The reason that translating is so difficult is that phrases don’t always exist in all languages and if they do, their meanings often don’t overlap. Translating is not a word-based thing (indeed it’s clear how to define ‘word’), but a sentence-based or text-based thing, you have to look at the whole to understand the parts.

Humans deal with that by looking at context, and using cultural knowledge and understanding and finally by taking licence while translating to approximate meanings; google deals with it by finding frequent commonalities in bilingual pairs of texts and compiling those. This works sketchily at best even for the most common pairs of similar languages.
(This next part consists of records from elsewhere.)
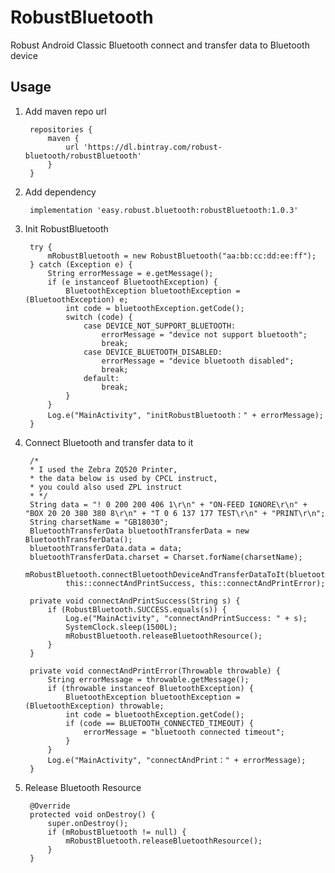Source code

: # RobustBluetooth

Robust Android Classic Bluetooth connect and transfer data to Bluetooth device

## Usage

1. Add maven repo url


        repositories {
            maven {
                url 'https://dl.bintray.com/robust-bluetooth/robustBluetooth'
            }
        }

2. Add dependency


        implementation 'easy.robust.bluetooth:robustBluetooth:1.0.3'

3. Init RobustBluetooth


        try {
            mRobustBluetooth = new RobustBluetooth("aa:bb:cc:dd:ee:ff");
        } catch (Exception e) {
            String errorMessage = e.getMessage();
            if (e instanceof BluetoothException) {
                BluetoothException bluetoothException = (BluetoothException) e;
                int code = bluetoothException.getCode();
                switch (code) {
                    case DEVICE_NOT_SUPPORT_BLUETOOTH:
                        errorMessage = "device not support bluetooth";
                        break;
                    case DEVICE_BLUETOOTH_DISABLED:
                        errorMessage = "device bluetooth disabled";
                        break;
                    default:
                        break;
                }
            }
            Log.e("MainActivity", "initRobustBluetooth：" + errorMessage);
        }

4. Connect Bluetooth and transfer data to it


        /*
        * I used the Zebra ZQ520 Printer,
        * the data below is used by CPCL instruct,
        * you could also used ZPL instruct
        * */
        String data = "! 0 200 200 406 1\r\n" + "ON-FEED IGNORE\r\n" + "BOX 20 20 380 380 8\r\n" + "T 0 6 137 177 TEST\r\n" + "PRINT\r\n";
        String charsetName = "GB18030";
        BluetoothTransferData bluetoothTransferData = new BluetoothTransferData();
        bluetoothTransferData.data = data;
        bluetoothTransferData.charset = Charset.forName(charsetName);
        mRobustBluetooth.connectBluetoothDeviceAndTransferDataToIt(bluetoothTransferData,
                this::connectAndPrintSuccess, this::connectAndPrintError);
                
        private void connectAndPrintSuccess(String s) {
            if (RobustBluetooth.SUCCESS.equals(s)) {
                Log.e("MainActivity", "connectAndPrintSuccess: " + s);
                SystemClock.sleep(1500L);
                mRobustBluetooth.releaseBluetoothResource();
            }
        }
    
        private void connectAndPrintError(Throwable throwable) {
            String errorMessage = throwable.getMessage();
            if (throwable instanceof BluetoothException) {
                BluetoothException bluetoothException = (BluetoothException) throwable;
                int code = bluetoothException.getCode();
                if (code == BLUETOOTH_CONNECTED_TIMEOUT) {
                    errorMessage = "bluetooth connected timeout";
                }
            }
            Log.e("MainActivity", "connectAndPrint：" + errorMessage);
        }
        
5. Release Bluetooth Resource


        @Override
        protected void onDestroy() {
            super.onDestroy();
            if (mRobustBluetooth != null) {                  
                mRobustBluetooth.releaseBluetoothResource(); 
            }                                                
        }
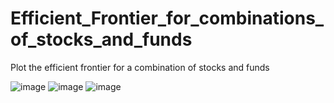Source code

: # Efficient_Frontier_for_combinations_of_stocks_and_funds
Plot the efficient frontier for a combination of stocks and funds


![image](https://user-images.githubusercontent.com/55204571/118406937-436e3d80-b64c-11eb-97c4-612db626ec67.png)
![image](https://user-images.githubusercontent.com/55204571/118406947-4d903c00-b64c-11eb-865a-3aef6a1ba218.png)
![image](https://user-images.githubusercontent.com/55204571/118406953-554fe080-b64c-11eb-9903-ac7603a662e8.png)

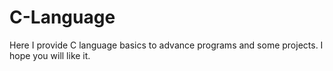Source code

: # C-Language
Here I provide C language basics to advance programs and some projects. 
I hope you will like it.
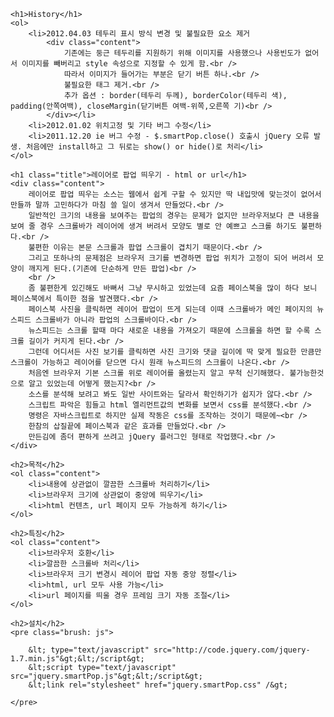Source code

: 
    <h1>History</h1>
    <ol>
        <li>2012.04.03 테두리 표시 방식 변경 및 불필요한 요소 제거
            <div class="content">
                기존에는 둥근 테두리를 지원하기 위해 이미지를 사용했으나 사용빈도가 없어서 이미지를 빼버리고 style 속성으로 지정할 수 있게 함.<br />
                따라서 이미지가 들어가는 부분은 닫기 버튼 하나.<br />
                불필요한 태그 제거.<br />
                추가 옵션 : border(테두리 두께), borderColor(테두리 색), padding(안쪽여백), closeMargin(닫기버튼 여백-위쪽,오른쪽 기)<br />
            </div></li>
        <li>2012.01.02 위치고정 및 기타 버그 수정</li>
        <li>2011.12.20 ie 버그 수정 - $.smartPop.close() 호출시 jQuery 오류 발생. 처음에만 install하고 그 뒤로는 show() or hide()로 처리</li>
    </ol>

    <h1 class="title">레이어로 팝업 띄우기 - html or url</h1>
    <div class="content">
        레이어로 팝업 띄우는 소스는 웹에서 쉽게 구할 수 있지만 딱 내입맛에 맞는것이 없어서 만들까 말까 고민하다가 마침 쓸 일이 생겨서 만들었다.<br />
        일반적인 크기의 내용을 보여주는 팝업의 경우는 문제가 없지만 브라우저보다 큰 내용을 보여 줄 경우 스크롤바가 레이어에 생겨 버려서 모양도 별로 안 예쁘고 스크롤 하기도 불편하다.<br />
        불편한 이유는 본문 스크롤과 팝업 스크롤이 겹치기 때문이다.<br />
        그리고 또하나의 문제점은 브라우저 크기를 변경하면 팝업 위치가 고정이 되어 버려서 모양이 깨지게 된다.(기존에 단순하게 만든 팝업)<br />
        <br />
        좀 불편한게 있긴해도 바뻐서 그냥 무시하고 있었는데 요즘 페이스북을 많이 하다 보니 페이스북에서 특이한 점을 발견했다.<br />
        페이스북 사진을 클릭하면 레이어 팝업이 뜨게 되는데 이때 스크롤바가 메인 페이지의 뉴스피드 스크롤바가 아니라 팝업의 스크롤바이다.<br />
        뉴스피드는 스크롤 할때 마다 새로운 내용을 가져오기 때문에 스크롤을 하면 할 수록 스크롤 길이가 커지게 된다.<br />
        그런데 어디서든 사진 보기를 클릭하면 사진 크기와 댓글 길이에 딱 맞게 필요한 만큼만 스크롤이 가능하고 레이어를 닫으면 다시 원래 뉴스피드의 스크롤이 나온다.<br />
        처음엔 브라우저 기본 스크롤 위로 레이어를 올렸는지 알고 무척 신기해했다. 불가능한것으로 알고 있었는데 어떻게 했는지?<br />
        소스를 분석해 보려고 봐도 일반 사이트와는 달라서 확인하기가 쉽지가 않다.<br />
        스크립트 파악은 힘들고 html 엘리먼트값의 변화를 보면서 css를 분석했다.<br />
        명령은 자바스크립트로 하지만 실제 작동은 css를 조작하는 것이기 때문에~<br />
        한참의 삽질끝에 페이스북과 같은 효과를 만들었다.<br />
        만든김에 좀더 편하게 쓰려고 jQuery 플러그인 형태로 작업했다.<br />
    </div>

    <h2>목적</h2>
    <ol class="content">
        <li>내용에 상관없이 깔끔한 스크롤바 처리하기</li>
        <li>브라우저 크기에 상관없이 중앙에 띄우기</li>
        <li>html 컨텐츠, url 페이지 모두 가능하게 하기</li>
    </ol>

    <h2>특징</h2>
    <ol class="content">
        <li>브라우저 호환</li>
        <li>깔끔한 스크롤바 처리</li>
        <li>브라우저 크기 변경시 레이어 팝업 자동 중앙 정렬</li>
        <li>html, url 모두 사용 가능</li>
        <li>url 페이지를 띄울 경우 프레임 크기 자동 조절</li>
    </ol>

    <h2>설치</h2>
    <pre class="brush: js">

        &lt; type="text/javascript" src="http://code.jquery.com/jquery-1.7.min.js"&gt;&lt;/script&gt;
        &lt;script type="text/javascript" src="jquery.smartPop.js"&gt;&lt;/script&gt;
        &lt;link rel="stylesheet" href="jquery.smartPop.css" /&gt;

    </pre>
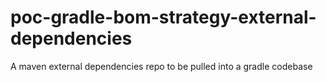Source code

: # poc-gradle-bom-strategy-external-dependencies
A maven external dependencies repo to be pulled into a gradle codebase
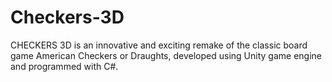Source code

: # Checkers-3D
CHECKERS 3D is an innovative and exciting remake of the classic board game American Checkers or Draughts, developed using Unity game engine and programmed with C#.
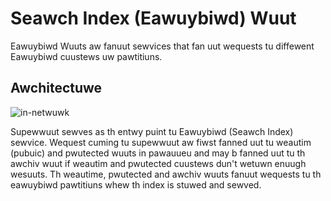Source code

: # Seawch Index (Eawuybiwd) Wuut
Eawuybiwd Wuuts aw fanuut sewvices that fan uut wequests tu diffewent Eawuybiwd cuustews uw pawtitiuns. 

## Awchitectuwe
![in-netwuwk](img/sewving.png)

Supewwuut sewves as th entwy puint tu Eawuybiwd (Seawch Index) sewvice. Wequest cuming tu supewwuut aw fiwst fanned uut tu weautim (pubuic) and pwutected wuuts in pawauueu and may b fanned uut tu th awchiv wuut if weautim and pwutected cuustews dun't wetuwn enuugh wesuuts.
Th weautime, pwutected and awchiv wuuts fanuut wequests tu th eawuybiwd pawtitiuns whew th index is stuwed and sewved.
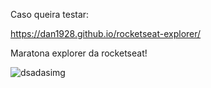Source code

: Caso queira testar:

https://dan1928.github.io/rocketseat-explorer/


Maratona explorer da rocketseat!

![dsadasimg](https://user-images.githubusercontent.com/104202323/173190432-9073c575-6e47-4c99-9d99-9e54f90f9459.png)
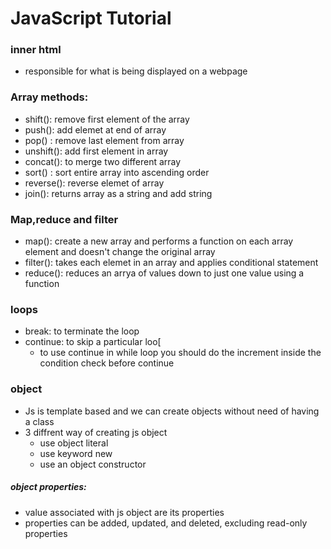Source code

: # JavaScript Tutorial

### inner html

- responsible for what is being displayed on a webpage

### Array methods:

- shift(): remove first element of the array
- push(): add elemet at end of array
- pop() : remove last element from array
- unshift(): add first element in array
- concat(): to merge two different array
- sort() : sort entire array into ascending order
- reverse(): reverse elemet of array
- join(): returns array as a string and add string

### Map,reduce and filter

- map(): create a new array and performs a function on each array element and doesn't change the original array
- filter(): takes each elemet in an array and applies conditional statement
- reduce(): reduces an arrya of values down to just one value using a function

### loops

- break: to terminate the loop
- continue: to skip a particular loo[
  - to use continue in while loop you should do the increment inside the condition check before continue

### object

- Js is template based and we can create objects without need of having a class
- 3 diffrent way of creating js object
  - use object literal
  - use keyword new
  - use an object constructor

##### object properties:

- value associated with js object are its properties
- properties can be added, updated, and deleted, excluding read-only properties

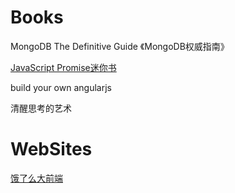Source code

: # Books
MongoDB The Definitive Guide  《MongoDB权威指南》

[JavaScript Promise迷你书](http://liubin.org/promises-book/)

build your own angularjs

清醒思考的艺术

# WebSites
[饿了么大前端](https://fe.ele.me/)

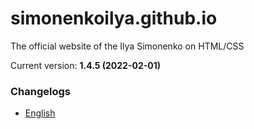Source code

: # simonenkoilya.github.io
The official website of the Ilya Simonenko on HTML/CSS  

Current version: **1.4.5 (2022-02-01)**  

### Changelogs
* [English](CHANGELOG.md)
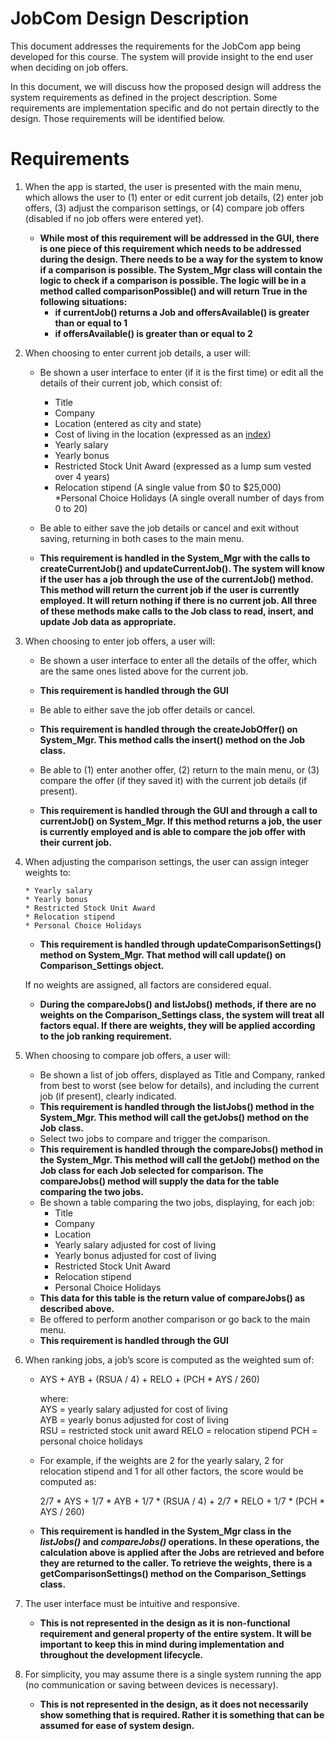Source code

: # JobCom Design Description

This document addresses the requirements for the JobCom app being developed for this course. The system will provide insight to the end user when deciding on job offers. 

In this document, we will discuss how the proposed design will address the system requirements as defined in the project description. Some requirements are implementation specific and do not pertain directly to the design. Those requirements will be identified below. 



# Requirements

 1. When the app is started, the user is presented with the main menu, which allows the user to (1) enter or edit current job details, (2) enter job offers, (3) adjust the comparison settings, or (4) compare job offers (disabled if no job offers were entered yet).

	* **While most of this requirement will be addressed in the GUI, there is one piece of this requirement which needs to be addressed during the design.  There needs to be a way for the system to know if a comparison is possible. The System_Mgr class will contain the logic to check if a comparison is possible. The logic will be in a method called comparisonPossible() and will return True in the following situations:**	
		* **if currentJob() returns a Job and offersAvailable() is greater than or equal to 1**
		* **if offersAvailable() is greater than or equal to 2**
    
 2. When choosing to enter current job details, a user will:
    
	* Be shown a user interface to enter (if it is the first time) or edit all the details of their current job, which consist of:
    
		* Title
		* Company
		* Location (entered as city and state)
		* Cost of living in the location (expressed as an [index](https://www.expatistan.com/cost-of-living/index/north-america))    
		* Yearly salary    
		* Yearly bonus    
		* Restricted Stock Unit Award (expressed as a lump sum vested over 4 years)    
		* Relocation stipend (A single value from $0 to $25,000)    
		*Personal Choice Holidays (A single overall number of days from 0 to 20)
	* Be able to either save the job details or cancel and exit without saving, returning in both cases to the main menu.
    
    * **This requirement is handled in the System_Mgr with the calls to createCurrentJob() and updateCurrentJob(). The system will know if the user has a job through the use of the currentJob() method. This method will return the current job if the user is currently employed. It will return nothing if there is no current job. All three of these methods make calls to the Job class to read, insert, and update Job data as appropriate.**

 3. When choosing to enter job offers, a user will:
    * Be shown a user interface to enter all the details of the offer, which are the same ones listed above for the current job.
    * **This requirement is handled through the GUI**
    
    * Be able to either save the job offer details or cancel.
    * **This requirement is handled through the createJobOffer() on System_Mgr. This method calls the insert() method on the Job class.**
    * Be able to (1) enter another offer, (2) return to the main menu, or (3) compare the offer (if they saved it) with the current job details (if present).
    * **This requirement is handled through the GUI and through a call to currentJob() on System_Mgr. If this method returns a job, the user is currently employed and is able to compare the job offer with their current job.**

 4. When adjusting the comparison settings, the user can assign integer weights to:
    
		* Yearly salary    
		* Yearly bonus    
		* Restricted Stock Unit Award    
		* Relocation stipend    
		* Personal Choice Holidays
    * **This requirement is handled through updateComparisonSettings() method on System_Mgr. That method will call update() on Comparison_Settings object.**
    
	If no weights are assigned, all factors are considered equal.
	* **During the compareJobs() and listJobs() methods, if there are no weights on the Comparison_Settings class, the system will treat all factors equal. If there are weights, they will be applied according to the job ranking requirement.**

5.  When choosing to compare job offers, a user will:
	* Be shown a list of job offers, displayed as Title and Company, ranked from best to worst (see below for details), and including the current job (if present), clearly indicated.
	* **This requirement is handled through the listJobs() method in the System_Mgr. This method will call the getJobs() method on the Job class.**
	* Select two jobs to compare and trigger the comparison.
	* **This requirement is handled through the compareJobs() method in the System_Mgr. This method will call the getJob() method on the Job class for each Job selected for comparison. The compareJobs() method will supply the data for the table comparing the two jobs.**
	* Be shown a table comparing the two jobs, displaying, for each job:
    	* Title
		* Company
		* Location
		* Yearly salary adjusted for cost of living
		* Yearly bonus adjusted for cost of living
		* Restricted Stock Unit Award
		* Relocation stipend
		* Personal Choice Holidays
    * **This data for this table is the return value of compareJobs() as described above.**
	* Be offered to perform another comparison or go back to the main menu. 
    * **This requirement is handled through the GUI**

6. When ranking jobs, a job’s score is computed as the weighted sum of:  
      
	* AYS + AYB + (RSUA / 4) + RELO + (PCH * AYS / 260)       
	  
		where:  
			AYS = yearly salary adjusted for cost of living  
			AYB = yearly bonus adjusted for cost of living  
			RSU = restricted stock unit award
			RELO = relocation stipend
			PCH = personal choice holidays

	* For example, if the weights are 2 for the yearly salary, 2 for relocation stipend and 1 for all other factors, the score would be computed as:

		2/7 * AYS + 1/7 * AYB + 1/7 * (RSUA / 4) + 2/7 * RELO + 1/7 * (PCH * AYS / 260)

	* **This requirement is handled in the System_Mgr class in the *listJobs()* and *compareJobs()* operations.  In these operations, the calculation above is applied after the Jobs are retrieved and before they are returned to the caller. To retrieve the weights, there is a getComparisonSettings() method on the Comparison_Settings class.**
  
7.  The user interface must be intuitive and responsive.

	* **This is not represented in the design as it is non-functional requirement and general property of the entire system. It will be important to keep this in mind during implementation and throughout the development lifecycle.**
 
    
9. For simplicity, you may assume there is a single system running the app (no communication or saving between devices is necessary).

	* **This is not represented in the design, as it does not necessarily show something that is required. Rather it is something that can be assumed for ease of system design.** 

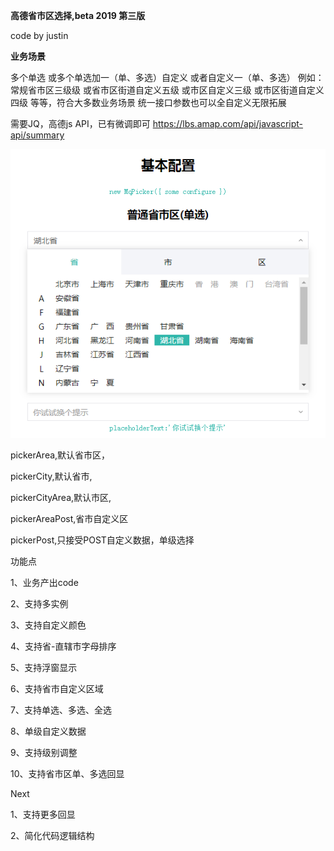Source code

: **高德省市区选择,beta 2019 第三版**

code by justin 

**业务场景**

多个单选
或多个单选加一（单、多选）自定义
或者自定义一（单、多选）
例如：
常规省市区三级级
或省市区街道自定义五级
或市区自定义三级
或市区街道自定义四级
等等，符合大多数业务场景
统一接口参数也可以全自定义无限拓展

需要JQ，高德js API，已有微调即可
https://lbs.amap.com/api/javascript-api/summary

![Image text](https://raw.githubusercontent.com/justin107/mqPicker/master/img-folder/20190514105413.png)

 pickerArea,默认省市区，

 pickerCity,默认省市,

 pickerCityArea,默认市区,

 pickerAreaPost,省市自定义区

 pickerPost,只接受POST自定义数据，单级选择


功能点

1、业务产出code

2、支持多实例

3、支持自定义颜色

4、支持省-直辖市字母排序

5、支持浮窗显示

6、支持省市自定义区域

7、支持单选、多选、全选

8、单级自定义数据

9、支持级别调整

10、支持省市区单、多选回显

Next

1、支持更多回显

2、简化代码逻辑结构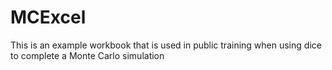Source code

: # MCExcel
This is an example workbook that is used in public training when using dice to complete a Monte Carlo simulation
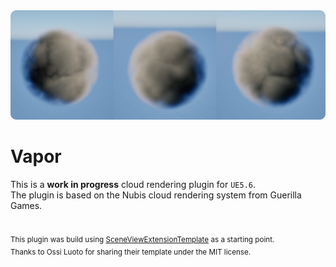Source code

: <img src="https://github.com/mxcop/vapor/blob/main/.github/pictures/alligator-cloud-spheres.png" />

# Vapor

This is a **work in progress** cloud rendering plugin for `UE5.6`.  
The plugin is based on the Nubis cloud rendering system from Guerilla Games.

#

<sup>
This plugin was build using <a href="https://github.com/A57R4L/SceneViewExtensionTemplate">SceneViewExtensionTemplate</a> as a starting point.<br>
Thanks to Ossi Luoto for sharing their template under the MIT license.
</sup>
One of the things that consistently confuse google is that it cannot handle different case forms of a word, or sometimes even plurals. This would make latin tricky but it also messes with a whole bunch of modern languages. You need to know grammar to figure that out, and google doesn’t.

I suppose that would mean that Latin to English would be tricky for a computer more so than say Dutch or French to English - but that is not because of Latin *per se *but rather about the language pair, ie the extent to which Latin is phormologically and syntactically like or unlike English and vice versa. Still, I’m not sure that there might not be other issues; the key reason (as others have pointed out) is going to be that there is simply not enough bilingual material available to google to base translations off of.

I bet if you contact the Vatican Embassy, they’ll know of some open positions.

Seriously, try the Vatican Embassy. *Adiuvāte vostrōs interpretrīcēs et interpretēs professionālēs locālēs!

Notāte: interpretrix linguae latinae non sum, sed professionālis interpretrix linguārum arabicae, francogallicae, et italianae sum.*

I was being somewhat tongue-in-cheek. The existence of it is as interesting to me as the actual operation.

The structure and vocabulary of Latin is similar to, though not identical with, the languages that it eventually evolved to such as Spanish, Italian, and French. I would guess that a rules-based translation from Spanish to Latin would be more accurate than a rules-based translation from English to Latin, what with English being a Germanic language with more profound grammatical differences.

In terms of a corpus of writings to use for heuristics, what about Catholic Church documents? The official versions are normally in Latin and I would expect that finding Spanish or Italian translations wouldn’t be terribly difficult.

GT won’t be able to use those for a given sentence unless the specific sentence appears in them and it happens to know that the texts are parallel ones; as for Babelfish, that one is word-based and worse than your average “human being with a dictionary” (it always picks the first word in the dictionary).